─── Data extracts

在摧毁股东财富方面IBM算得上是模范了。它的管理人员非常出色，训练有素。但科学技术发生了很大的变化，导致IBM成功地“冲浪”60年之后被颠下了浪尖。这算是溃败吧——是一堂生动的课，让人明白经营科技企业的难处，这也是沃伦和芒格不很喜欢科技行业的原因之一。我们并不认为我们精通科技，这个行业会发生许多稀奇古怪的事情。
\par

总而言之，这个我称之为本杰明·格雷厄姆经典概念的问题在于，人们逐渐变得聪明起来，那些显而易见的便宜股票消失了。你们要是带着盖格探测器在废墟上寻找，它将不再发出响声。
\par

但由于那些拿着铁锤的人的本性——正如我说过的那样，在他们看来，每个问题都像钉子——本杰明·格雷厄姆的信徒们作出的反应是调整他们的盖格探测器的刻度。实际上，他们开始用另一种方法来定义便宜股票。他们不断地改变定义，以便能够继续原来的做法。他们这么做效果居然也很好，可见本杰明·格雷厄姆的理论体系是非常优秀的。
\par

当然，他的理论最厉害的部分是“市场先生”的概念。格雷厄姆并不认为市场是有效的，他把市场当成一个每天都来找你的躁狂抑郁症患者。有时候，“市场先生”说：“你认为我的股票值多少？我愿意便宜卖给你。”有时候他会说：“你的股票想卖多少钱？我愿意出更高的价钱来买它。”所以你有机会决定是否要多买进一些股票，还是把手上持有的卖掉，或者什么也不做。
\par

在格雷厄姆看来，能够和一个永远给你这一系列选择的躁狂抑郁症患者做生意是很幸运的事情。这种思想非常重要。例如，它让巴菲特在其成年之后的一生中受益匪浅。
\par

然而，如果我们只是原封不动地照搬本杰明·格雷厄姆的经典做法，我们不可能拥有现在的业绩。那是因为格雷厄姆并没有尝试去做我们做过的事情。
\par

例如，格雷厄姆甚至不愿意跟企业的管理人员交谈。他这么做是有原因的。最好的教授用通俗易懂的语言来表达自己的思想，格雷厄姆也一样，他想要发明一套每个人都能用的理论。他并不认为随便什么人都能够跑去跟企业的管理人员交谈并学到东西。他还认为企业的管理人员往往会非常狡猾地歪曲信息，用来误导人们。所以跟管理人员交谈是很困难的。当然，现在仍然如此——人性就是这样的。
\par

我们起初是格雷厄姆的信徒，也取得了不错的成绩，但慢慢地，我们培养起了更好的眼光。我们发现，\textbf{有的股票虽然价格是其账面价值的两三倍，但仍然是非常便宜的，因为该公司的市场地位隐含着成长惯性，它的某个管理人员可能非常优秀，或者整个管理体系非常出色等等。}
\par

──────

__What is being asked__: The answer must be a word-for-word reproduction of every record above.

__Your response__:
在摧毁股东财富方面IBM算得上是模范了。它的管理人员非常出色，训练有素。但科学技术发生了很大的变化，导致IBM成功地“冲浪”60年之后被颠下了浪尖。这算是溃败吧——是一堂生动的课，让人明白经营科技企业的难处，这也是沃伦和芒格不很喜欢科技行业的原因之一。我们并不认为我们精通科技，这个行业会发生许多稀奇古怪的事情。
\par

总而言之，这个我称之为本杰明·格雷厄姆经典概念的问题在于，人们逐渐变得聪明起来，那些显而易见的便宜股票消失了。你们要是带着盖格探测器在废墟上寻找，它将不再发出响声。
\par

但由于那些拿着铁锤的人的本性——正如我说过的那样，在他们看来，每个问题都像钉子——本杰明·格雷厄姆的信徒们作出的反应是调整他们的盖格探测器的刻度。实际上，他们开始用另一种方法来定义便宜股票。他们不断地改变定义，以便能够继续原来的做法。他们这么做效果居然也很好，可见本杰明·格雷厄姆的理论体系是非常优秀的。
\par

当然，他的理论最厉害的部分是“市场先生”的概念。格雷厄姆并不认为市场是有效的，他把市场当成一个每天都来找你的躁狂抑郁症患者。有时候，“市场先生”说：“你认为我的股票值多少？我愿意便宜卖给你。”有时候他会说：“你的股票想卖多少钱？我愿意出更高的价钱来买它。”所以你有机会决定是否要多买进一些股票，还是把手上持有的卖掉，或者什么也不做。
\par

在格雷厄姆看来，能够和一个永远给你这一系列选择的躁狂抑郁症患者做生意是很幸运的事情。这种思想非常重要。例如，它让巴菲特在其成年之后的一生中受益匪浅。
\par

然而，如果我们只是原封不动地照搬本杰明·格雷厄姆的经典做法，我们不可能拥有现在的业绩。那是因为格雷厄姆并没有尝试去做我们做过的事情。
\par

例如，格雷厄姆甚至不愿意跟企业的管理人员交谈。他这么做是有原因的。最好的教授用通俗易懂的语言来表达自己的思想，格雷厄姆也一样，他想要发明一套每个人都能用的理论。他并不认为随便什么人都能够跑去跟企业的管理人员交谈并学到东西。他还认为企业的管理人员往往会非常狡猾地歪曲信息，用来误导人们。所以跟管理人员交谈是很困难的。当然，现在仍然如此——人性就是这样的。
\par

我们起初是格雷厄姆的信徒，也取得了不错的成绩，但慢慢地，我们培养起了更好的眼光。我们发现，\textbf{有的股票虽然价格是其账面价值的两三倍，但仍然是非常便宜的，因为该公司的市场地位隐含着成长惯性，它的某个管理人员可能非常优秀，或者整个管理体系非常出色等等。}
\par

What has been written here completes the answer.